FIG. 1 is a block diagram showing the basic configuration of an embodiment of the present invention, FIG. 2 is a cross-sectional view showing the entire internal configuration of a copying apparatus according to an embodiment of the present invention, and FIG. 3 is a diagram of the operation panel of the apparatus shown in FIG. FIG. 4 is a block diagram showing the circuit configuration of the control device according to the embodiment of the present invention; FIG. 5 is a plan view showing the arrangement and configuration of the control device; FIG. A sectional view showing an example of the configuration of the detection unit, and FIGS. 6 to 1θ are flowcharts showing the procedure of the control operation according to the embodiment of the present invention. 151, 153...Cassette, 201...Deck, 300...Document feeder (RDF), 309...Recycle lever 604...Copy stop key 605...Copy start key 701... Message display, 801... Central processing unit (cpυ), 805... Random access memory (RAM), 900... Original sheet number detection section, 904... Flag, 905... Optical path, 907... Photo transducer.
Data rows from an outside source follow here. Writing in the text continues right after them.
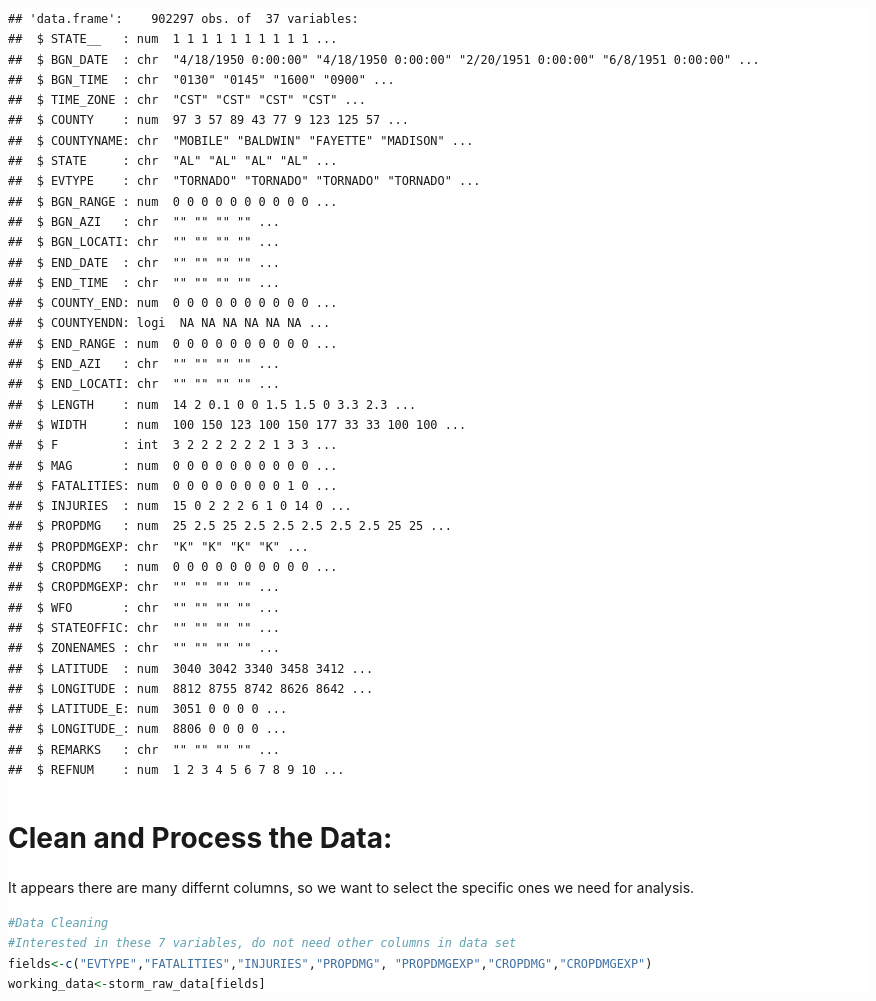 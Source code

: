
 ```
## 'data.frame':	902297 obs. of  37 variables:
##  $ STATE__   : num  1 1 1 1 1 1 1 1 1 1 ...
##  $ BGN_DATE  : chr  "4/18/1950 0:00:00" "4/18/1950 0:00:00" "2/20/1951 0:00:00" "6/8/1951 0:00:00" ...
##  $ BGN_TIME  : chr  "0130" "0145" "1600" "0900" ...
##  $ TIME_ZONE : chr  "CST" "CST" "CST" "CST" ...
##  $ COUNTY    : num  97 3 57 89 43 77 9 123 125 57 ...
##  $ COUNTYNAME: chr  "MOBILE" "BALDWIN" "FAYETTE" "MADISON" ...
##  $ STATE     : chr  "AL" "AL" "AL" "AL" ...
##  $ EVTYPE    : chr  "TORNADO" "TORNADO" "TORNADO" "TORNADO" ...
##  $ BGN_RANGE : num  0 0 0 0 0 0 0 0 0 0 ...
##  $ BGN_AZI   : chr  "" "" "" "" ...
##  $ BGN_LOCATI: chr  "" "" "" "" ...
##  $ END_DATE  : chr  "" "" "" "" ...
##  $ END_TIME  : chr  "" "" "" "" ...
##  $ COUNTY_END: num  0 0 0 0 0 0 0 0 0 0 ...
##  $ COUNTYENDN: logi  NA NA NA NA NA NA ...
##  $ END_RANGE : num  0 0 0 0 0 0 0 0 0 0 ...
##  $ END_AZI   : chr  "" "" "" "" ...
##  $ END_LOCATI: chr  "" "" "" "" ...
##  $ LENGTH    : num  14 2 0.1 0 0 1.5 1.5 0 3.3 2.3 ...
##  $ WIDTH     : num  100 150 123 100 150 177 33 33 100 100 ...
##  $ F         : int  3 2 2 2 2 2 2 1 3 3 ...
##  $ MAG       : num  0 0 0 0 0 0 0 0 0 0 ...
##  $ FATALITIES: num  0 0 0 0 0 0 0 0 1 0 ...
##  $ INJURIES  : num  15 0 2 2 2 6 1 0 14 0 ...
##  $ PROPDMG   : num  25 2.5 25 2.5 2.5 2.5 2.5 2.5 25 25 ...
##  $ PROPDMGEXP: chr  "K" "K" "K" "K" ...
##  $ CROPDMG   : num  0 0 0 0 0 0 0 0 0 0 ...
##  $ CROPDMGEXP: chr  "" "" "" "" ...
##  $ WFO       : chr  "" "" "" "" ...
##  $ STATEOFFIC: chr  "" "" "" "" ...
##  $ ZONENAMES : chr  "" "" "" "" ...
##  $ LATITUDE  : num  3040 3042 3340 3458 3412 ...
##  $ LONGITUDE : num  8812 8755 8742 8626 8642 ...
##  $ LATITUDE_E: num  3051 0 0 0 0 ...
##  $ LONGITUDE_: num  8806 0 0 0 0 ...
##  $ REMARKS   : chr  "" "" "" "" ...
##  $ REFNUM    : num  1 2 3 4 5 6 7 8 9 10 ...
```

# Clean and Process the Data:
It appears there are many differnt columns, so we want to select the specific ones we need for analysis.


```r
#Data Cleaning
#Interested in these 7 variables, do not need other columns in data set
fields<-c("EVTYPE","FATALITIES","INJURIES","PROPDMG", "PROPDMGEXP","CROPDMG","CROPDMGEXP")
working_data<-storm_raw_data[fields]
```

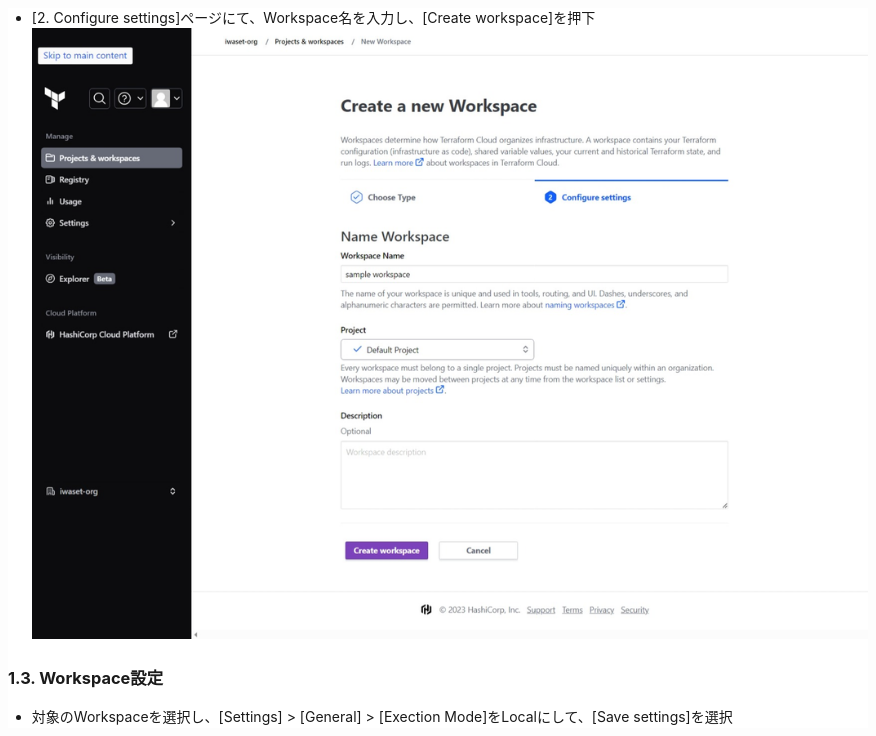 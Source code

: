 - [2. Configure settings]ページにて、Workspace名を入力し、[Create workspace]を押下
![Configure settings](./images/WebCapture_14-8-2023_144355_app.terraform.io.jpeg)

### 1.3. Workspace設定
- 対象のWorkspaceを選択し、[Settings] > [General] > [Exection Mode]をLocalにして、[Save settings]を選択   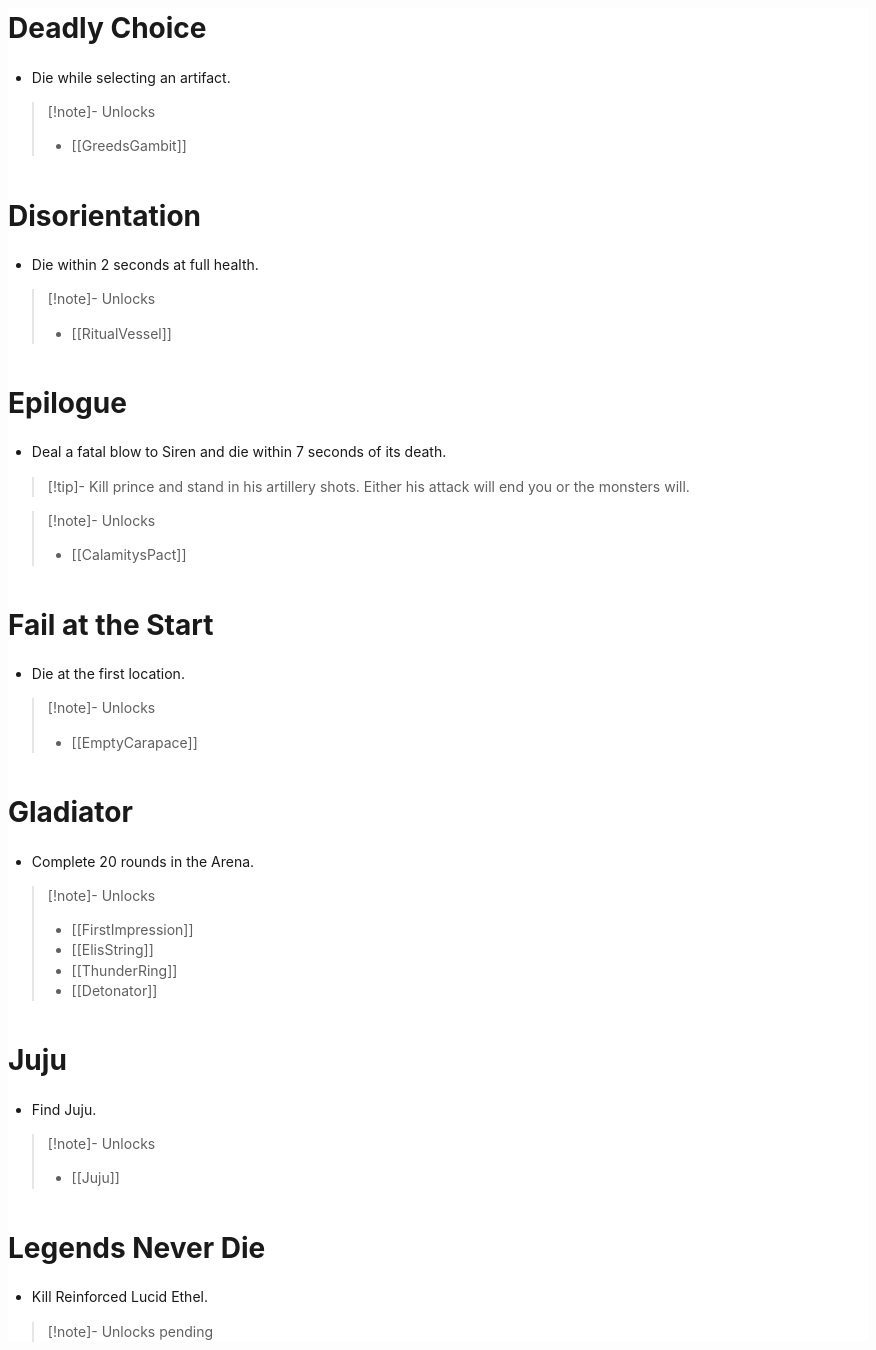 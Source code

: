 # Deadly Choice
- Die while selecting an artifact.
>[!note]- Unlocks  
>
>- [[GreedsGambit]]

# Disorientation
- Die within 2 seconds at full health.
>[!note]- Unlocks  
>
>- [[RitualVessel]]

# Epilogue
- Deal a fatal blow to Siren and die within 7 seconds of its death.
>[!tip]-
>Kill prince and stand in his artillery shots. Either his attack will end you or the monsters will.

>[!note]- Unlocks  
>
>- [[CalamitysPact]]

# Fail at the Start
- Die at the first location.
>[!note]- Unlocks  
>
>- [[EmptyCarapace]]

# Gladiator
- Complete 20 rounds in the Arena.
>[!note]- Unlocks  
>
>- [[FirstImpression]]  
>- [[ElisString]]  
>- [[ThunderRing]]  
>- [[Detonator]]

# Juju
- Find Juju.
>[!note]- Unlocks  
>
>- [[Juju]]

# Legends Never Die
- Kill Reinforced Lucid Ethel.
>[!note]- Unlocks pending
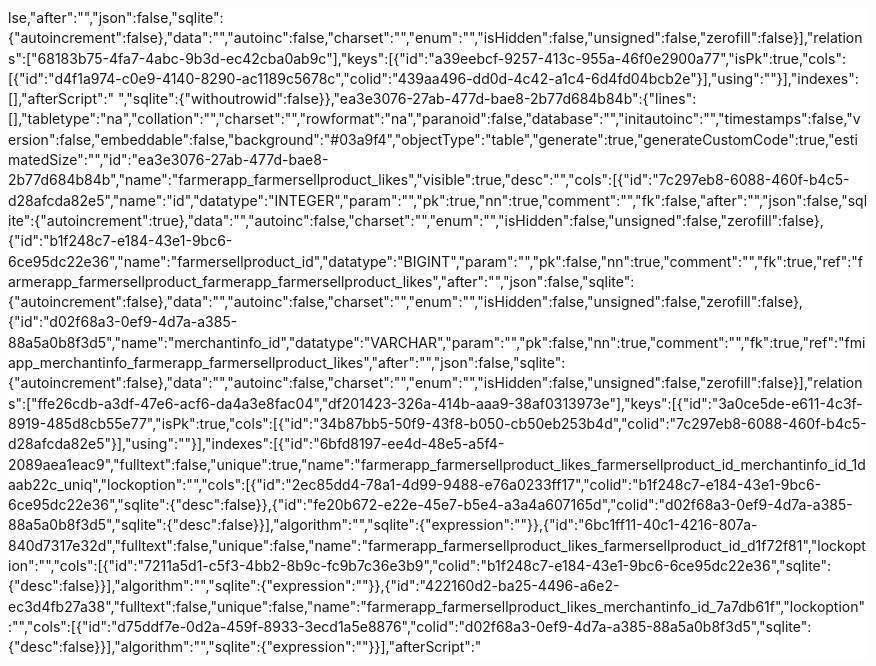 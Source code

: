 lse,"after":"","json":false,"sqlite":{"autoincrement":false},"data":"","autoinc":false,"charset":"","enum":"","isHidden":false,"unsigned":false,"zerofill":false}],"relations":["68183b75-4fa7-4abc-9b3d-ec42cba0ab9c"],"keys":[{"id":"a39eebcf-9257-413c-955a-46f0e2900a77","isPk":true,"cols":[{"id":"d4f1a974-c0e9-4140-8290-ac1189c5678c","colid":"439aa496-dd0d-4c42-a1c4-6d4fd04bcb2e"}],"using":""}],"indexes":[],"afterScript":" ","sqlite":{"withoutrowid":false}},"ea3e3076-27ab-477d-bae8-2b77d684b84b":{"lines":[],"tabletype":"na","collation":"","charset":"","rowformat":"na","paranoid":false,"database":"","initautoinc":"","timestamps":false,"version":false,"embeddable":false,"background":"#03a9f4","objectType":"table","generate":true,"generateCustomCode":true,"estimatedSize":"","id":"ea3e3076-27ab-477d-bae8-2b77d684b84b","name":"farmerapp_farmersellproduct_likes","visible":true,"desc":"","cols":[{"id":"7c297eb8-6088-460f-b4c5-d28afcda82e5","name":"id","datatype":"INTEGER","param":"","pk":true,"nn":true,"comment":"","fk":false,"after":"","json":false,"sqlite":{"autoincrement":true},"data":"","autoinc":false,"charset":"","enum":"","isHidden":false,"unsigned":false,"zerofill":false},{"id":"b1f248c7-e184-43e1-9bc6-6ce95dc22e36","name":"farmersellproduct_id","datatype":"BIGINT","param":"","pk":false,"nn":true,"comment":"","fk":true,"ref":"farmerapp_farmersellproduct_farmerapp_farmersellproduct_likes","after":"","json":false,"sqlite":{"autoincrement":false},"data":"","autoinc":false,"charset":"","enum":"","isHidden":false,"unsigned":false,"zerofill":false},{"id":"d02f68a3-0ef9-4d7a-a385-88a5a0b8f3d5","name":"merchantinfo_id","datatype":"VARCHAR","param":"","pk":false,"nn":true,"comment":"","fk":true,"ref":"fmiapp_merchantinfo_farmerapp_farmersellproduct_likes","after":"","json":false,"sqlite":{"autoincrement":false},"data":"","autoinc":false,"charset":"","enum":"","isHidden":false,"unsigned":false,"zerofill":false}],"relations":["ffe26cdb-a3df-47e6-acf6-da4a3e8fac04","df201423-326a-414b-aaa9-38af0313973e"],"keys":[{"id":"3a0ce5de-e611-4c3f-8919-485d8cb55e77","isPk":true,"cols":[{"id":"34b87bb5-50f9-43f8-b050-cb50eb253b4d","colid":"7c297eb8-6088-460f-b4c5-d28afcda82e5"}],"using":""}],"indexes":[{"id":"6bfd8197-ee4d-48e5-a5f4-2089aea1eac9","fulltext":false,"unique":true,"name":"farmerapp_farmersellproduct_likes_farmersellproduct_id_merchantinfo_id_1daab22c_uniq","lockoption":"","cols":[{"id":"2ec85dd4-78a1-4d99-9488-e76a0233ff17","colid":"b1f248c7-e184-43e1-9bc6-6ce95dc22e36","sqlite":{"desc":false}},{"id":"fe20b672-e22e-45e7-b5e4-a3a4a607165d","colid":"d02f68a3-0ef9-4d7a-a385-88a5a0b8f3d5","sqlite":{"desc":false}}],"algorithm":"","sqlite":{"expression":""}},{"id":"6bc1ff11-40c1-4216-807a-840d7317e32d","fulltext":false,"unique":false,"name":"farmerapp_farmersellproduct_likes_farmersellproduct_id_d1f72f81","lockoption":"","cols":[{"id":"7211a5d1-c5f3-4bb2-8b9c-fc9b7c36e3b9","colid":"b1f248c7-e184-43e1-9bc6-6ce95dc22e36","sqlite":{"desc":false}}],"algorithm":"","sqlite":{"expression":""}},{"id":"422160d2-ba25-4496-a6e2-ec3d4fb27a38","fulltext":false,"unique":false,"name":"farmerapp_farmersellproduct_likes_merchantinfo_id_7a7db61f","lockoption":"","cols":[{"id":"d75ddf7e-0d2a-459f-8933-3ecd1a5e8876","colid":"d02f68a3-0ef9-4d7a-a385-88a5a0b8f3d5","sqlite":{"desc":false}}],"algorithm":"","sqlite":{"expression":""}}],"afterScript":" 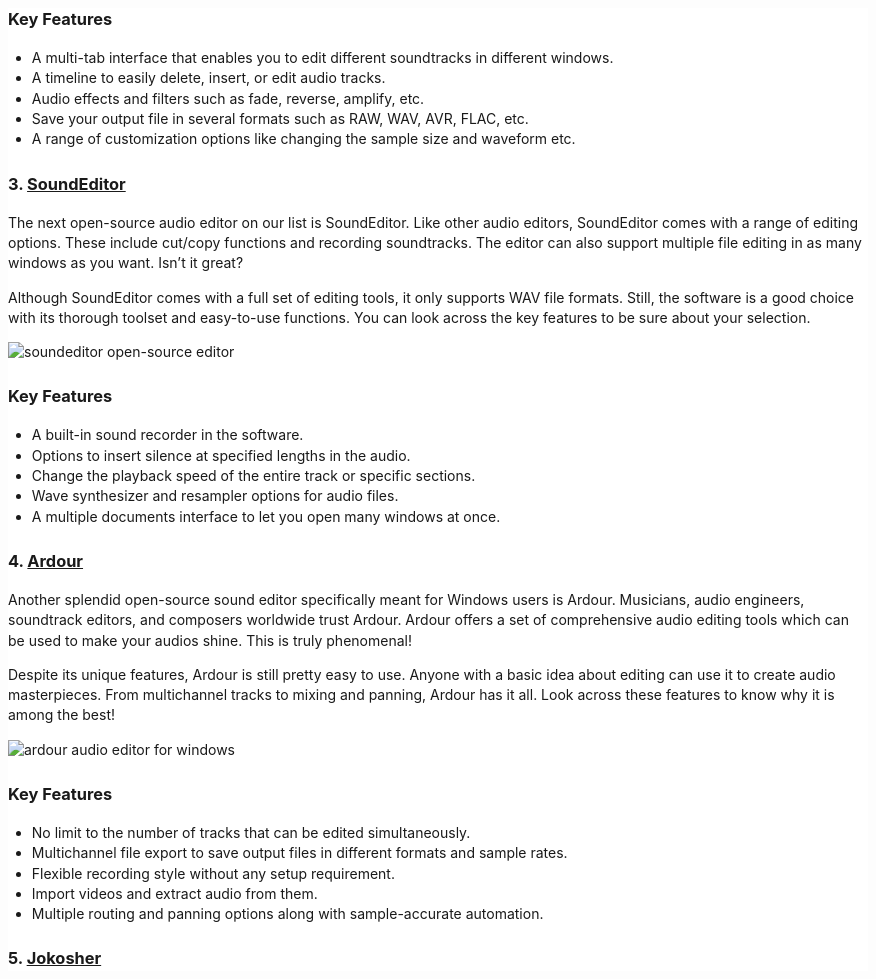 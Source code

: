 ### Key Features

* A multi-tab interface that enables you to edit different soundtracks in different windows.
* A timeline to easily delete, insert, or edit audio tracks.
* Audio effects and filters such as fade, reverse, amplify, etc.
* Save your output file in several formats such as RAW, WAV, AVR, FLAC, etc.
* A range of customization options like changing the sample size and waveform etc.

### 3\. [SoundEditor](http://www.freesoundeditor.com/accueileng.html)

The next open-source audio editor on our list is SoundEditor. Like other audio editors, SoundEditor comes with a range of editing options. These include cut/copy functions and recording soundtracks. The editor can also support multiple file editing in as many windows as you want. Isn’t it great?

Although SoundEditor comes with a full set of editing tools, it only supports WAV file formats. Still, the software is a good choice with its thorough toolset and easy-to-use functions. You can look across the key features to be sure about your selection.

![soundeditor open-source editor](https://images.wondershare.com/filmora/article-images/2022/open-source-audio-editor-3.jpg)

### Key Features

* A built-in sound recorder in the software.
* Options to insert silence at specified lengths in the audio.
* Change the playback speed of the entire track or specific sections.
* Wave synthesizer and resampler options for audio files.
* A multiple documents interface to let you open many windows at once.

### 4\. [Ardour](https://ardour.org/)

Another splendid open-source sound editor specifically meant for Windows users is Ardour. Musicians, audio engineers, soundtrack editors, and composers worldwide trust Ardour. Ardour offers a set of comprehensive audio editing tools which can be used to make your audios shine. This is truly phenomenal!

Despite its unique features, Ardour is still pretty easy to use. Anyone with a basic idea about editing can use it to create audio masterpieces. From multichannel tracks to mixing and panning, Ardour has it all. Look across these features to know why it is among the best!

![ardour audio editor for windows](https://images.wondershare.com/filmora/article-images/2022/open-source-audio-editor-4.jpg)

### Key Features

* No limit to the number of tracks that can be edited simultaneously.
* Multichannel file export to save output files in different formats and sample rates.
* Flexible recording style without any setup requirement.
* Import videos and extract audio from them.
* Multiple routing and panning options along with sample-accurate automation.

### 5\. [Jokosher](http://www.jokosher.org/)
Fig. 7 Fig. 9

Claims (1)

[Scope of Claims] 1) A document reading device, a document feeding device that automatically feeds the document to the document reading device, and detecting the number of documents placed on the document feeding device before starting to read the document. a timer for measuring the current time; a timer for calculating the time required to output an image of the document based on the number of sheets detected by the detector; An image forming apparatus comprising: a calculation means for calculating an output end time in advance; and a display means for displaying an advance notice of the image output end time calculated by the calculation means. 2) A second timer that starts timing in response to an instruction to start image output, and a second detector that detects an interruption reason including at least one of paper jam, no paper, no toner, and inability to sort. and a control means for interrupting time measurement by the second time measurement means in response to a detection signal from the second detection means, and control means for interrupting time measurement by the second time measurement means in response to an instruction to start image output after the interrupted state is resolved. and a second calculation means for calculating the remaining image output end time based on time, and the display means also displays the image output end time calculated by the second calculation means. Item 1. Image forming apparatus according to item 1. 3) a third detection means for detecting the remaining amount of consumables including at least one of the remaining amount of image output paper and the remaining amount of toner; the remaining amount detected by the third detecting means; and the original document. and a third calculation means for calculating the time when the consumables will run out based on the number of originals detected by the detection means for detecting the number of sheets, and the display means is configured to display the consumption calculated by the third calculation means. Claim 1 characterized in that the time when the product will run out is also displayed in advance.
Alternatively, the image forming apparatus according to claim 2.